Uno de los políticos en Latinoamérica más populares de todos los tiempos, que increíblemente terminó su periodo presidencial con un índice de aprobación más alto que al inicio de su mandato, es Pepe Mujica, también conocido como el “político pobre”.

Comencemos por decir que el expresidente de Uruguay no vivía en la casa de gobierno, sino en una chacra (pequeña finca rural dotada de vivienda y terreno para el cultivo y la crianza de animales domésticos), propio de la clase media rural en Uruguay.

A continuación transcribiremos parte de una entrevista concedida por Pepe Mujica a María Casado del canal de televisión español TVE1, en la que explica su ideario político, la austeridad y sencillez con la que vivía cuando era jefe de Estado.

TVE1: ¿Qué es para usted hacer política?

Pepe Mujica: La política es la lucha por que la mayoría de la gente viva mejor, en lo personal le agregaría (…) vivir mejor no solo es tener más, sino es ser más feliz; y eso a veces tiene que ver con las carencias materiales, pero también tiene que ver con otras cosas.

TVE1: Usted es un político de izquierdas, que vive de modo modesto en una chacra, tengo entendido que su palacete presidencial lo utiliza en invierno para que los indigentes puedan pasar la noche…

Pepe Mujica: Había alguna gente que duerme en la calle porque no tiene donde dormir o porque está medio trolada con la civilización, yo dije bueno, llévenlos a la casa de gobierno, se arregló rápido y quedó la anécdota.

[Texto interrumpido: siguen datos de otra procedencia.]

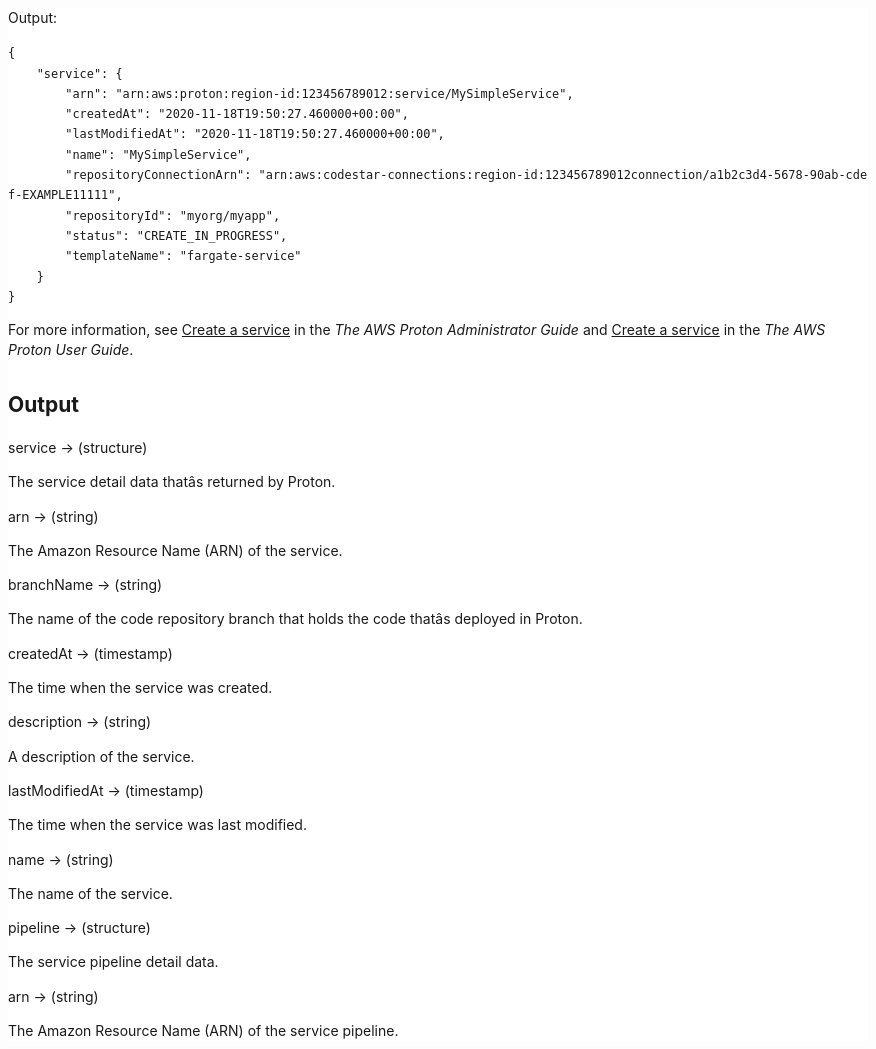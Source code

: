 Output:

```
{
    "service": {
        "arn": "arn:aws:proton:region-id:123456789012:service/MySimpleService",
        "createdAt": "2020-11-18T19:50:27.460000+00:00",
        "lastModifiedAt": "2020-11-18T19:50:27.460000+00:00",
        "name": "MySimpleService",
        "repositoryConnectionArn": "arn:aws:codestar-connections:region-id:123456789012connection/a1b2c3d4-5678-90ab-cdef-EXAMPLE11111",
        "repositoryId": "myorg/myapp",
        "status": "CREATE_IN_PROGRESS",
        "templateName": "fargate-service"
    }
}
```

For more information, see [Create a service](https://docs.aws.amazon.com/proton/latest/adminguide/ag-create-svc.html) in the *The AWS Proton Administrator Guide* and [Create a service](https://docs.aws.amazon.com/proton/latest/userguide/ug-svc-create.html) in the *The AWS Proton User Guide*.

## Output

service -> (structure)

The service detail data thatâs returned by Proton.

arn -> (string)

The Amazon Resource Name (ARN) of the service.

branchName -> (string)

The name of the code repository branch that holds the code thatâs deployed in Proton.

createdAt -> (timestamp)

The time when the service was created.

description -> (string)

A description of the service.

lastModifiedAt -> (timestamp)

The time when the service was last modified.

name -> (string)

The name of the service.

pipeline -> (structure)

The service pipeline detail data.

arn -> (string)

The Amazon Resource Name (ARN) of the service pipeline.
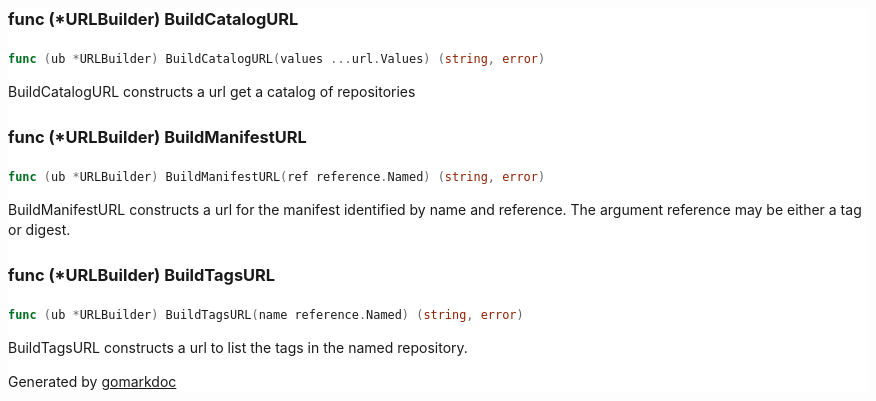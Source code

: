 ### func \(\*URLBuilder\) BuildCatalogURL

```go
func (ub *URLBuilder) BuildCatalogURL(values ...url.Values) (string, error)
```

BuildCatalogURL constructs a url get a catalog of repositories

### func \(\*URLBuilder\) BuildManifestURL

```go
func (ub *URLBuilder) BuildManifestURL(ref reference.Named) (string, error)
```

BuildManifestURL constructs a url for the manifest identified by name and reference. The argument reference may be either a tag or digest.

### func \(\*URLBuilder\) BuildTagsURL

```go
func (ub *URLBuilder) BuildTagsURL(name reference.Named) (string, error)
```

BuildTagsURL constructs a url to list the tags in the named repository.



Generated by [gomarkdoc](<https://github.com/princjef/gomarkdoc>)
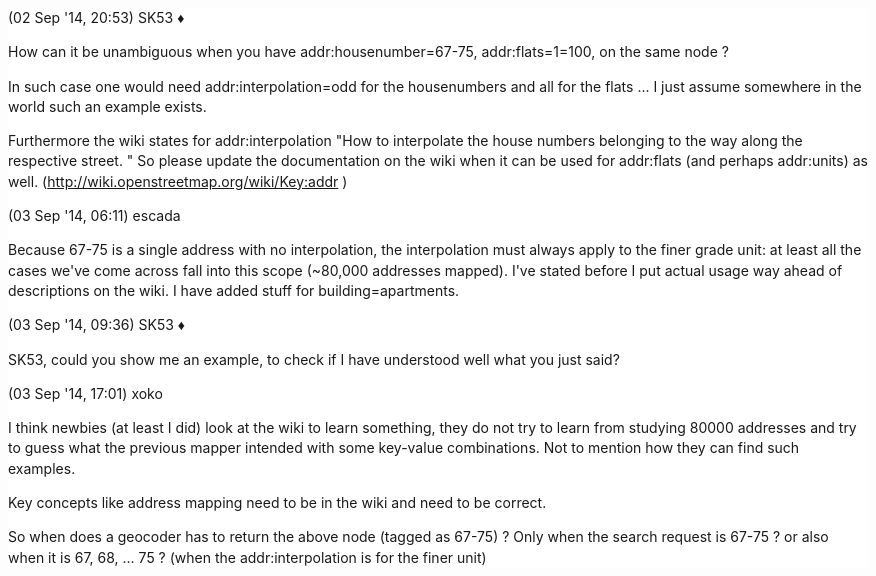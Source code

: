 <span class="comment-age">(02 Sep '14, 20:53)</span> <span class="comment-user userinfo">SK53 ♦</span>
</div>
</div>
<span id="36539"></span>
<div id="comment-36539" class="comment">
<div id="post-36539-score" class="comment-score">
&#10;</div>
<div class="comment-text">
<p>How can it be unambiguous when you have addr:housenumber=67-75, addr:flats=1=100, on the same node ?</p>
<p>In such case one would need addr:interpolation=odd for the housenumbers and all for the flats ... I just assume somewhere in the world such an example exists.</p>
<p>Furthermore the wiki states for addr:interpolation "How to interpolate the house numbers belonging to the way along the respective street. " So please update the documentation on the wiki when it can be used for addr:flats (and perhaps addr:units) as well. (<a href="http://wiki.openstreetmap.org/wiki/Key:addr">http://wiki.openstreetmap.org/wiki/Key:addr</a> )</p>
</div>
<div id="comment-36539-info" class="comment-info">
<span class="comment-age">(03 Sep '14, 06:11)</span> <span class="comment-user userinfo">escada</span>
</div>
</div>
<span id="36546"></span>
<div id="comment-36546" class="comment">
<div id="post-36546-score" class="comment-score">
&#10;</div>
<div class="comment-text">
<p>Because 67-75 is a single address with no interpolation, the interpolation must always apply to the finer grade unit: at least all the cases we've come across fall into this scope (~80,000 addresses mapped). I've stated before I put actual usage way ahead of descriptions on the wiki. I have added stuff for building=apartments.</p>
</div>
<div id="comment-36546-info" class="comment-info">
<span class="comment-age">(03 Sep '14, 09:36)</span> <span class="comment-user userinfo">SK53 ♦</span>
</div>
</div>
<span id="36563"></span>
<div id="comment-36563" class="comment not_top_scorer">
<div id="post-36563-score" class="comment-score">
&#10;</div>
<div class="comment-text">
<p>SK53, could you show me an example, to check if I have understood well what you just said?</p>
</div>
<div id="comment-36563-info" class="comment-info">
<span class="comment-age">(03 Sep '14, 17:01)</span> <span class="comment-user userinfo">xoko</span>
</div>
</div>
<span id="36586"></span>
<div id="comment-36586" class="comment not_top_scorer">
<div id="post-36586-score" class="comment-score">
&#10;</div>
<div class="comment-text">
<p>I think newbies (at least I did) look at the wiki to learn something, they do not try to learn from studying 80000 addresses and try to guess what the previous mapper intended with some key-value combinations. Not to mention how they can find such examples.</p>
<p>Key concepts like address mapping need to be in the wiki and need to be correct.</p>
<p>So when does a geocoder has to return the above node (tagged as 67-75) ? Only when the search request is 67-75 ? or also when it is 67, 68, ... 75 ? (when the addr:interpolation is for the finer unit)</p>
</div>
<div id="comment-36586-info" class="comment-info">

Abogo por una manera personal de vivir con sobriedad, porque para vivir hay que tener libertad, y para tener libertad hay que tener tiempo; si me preocupo mucho de los cacharros, de la casa grande, del servicio… no tengo tiempo, me tengo que ocupar de eso. Y si tengo mucha plata para tener eso, me tengo que preocupar que no me roben… entonces prefiero tener el mayor margen de tiempo disponible para hacer lo que a mí me gusta, y eso es la libertad.

Entonces soy sobrio para tener tiempo, porque cuando tu compras con plata no estás comprando con plata, estás comprando con el tiempo de tu vida que tuviste que gastar para tener esa plata…

Y veo que la humanidad está enloquecida perdiendo tiempo, cuando eres joven no tiene tiempo para la novia, después no tiene tiempo para los hijos y cuando te acuerdas de vivir, descubres que eres un viejo reumático que te pasaste pagando las tarjetas de crédito.

Entonces mi austeridad es una manera de mostrar a la juventud que por ahí no es, nadie me va a dar bolilla, pero algunos viejos me van a entender.

TVE1: Su forma de vivir no es habitual… la distancia entre políticos y los ciudadanos cada vez parece más lejana, ¿se está perdiendo el preocuparse por los problemas diarios de la gente?

Pepe Mujica: En el fondo naide es más que naide dicen mis paisanos, y por muchas ínfulas que se tenga, en el cajón marchamos todos, y no te vas a llevar la plata que acumulaste, esa es una manera tonta de vivir, en el mundo hay demasiada tontería; el vivir liviano de equipaje tiene sus ventajas porque uno se saca los compromisos.

La entrevista termina con la siguiente frase de María Casado: Presidente Mujica espero que para usted sea un cumplido, pero no parece un político.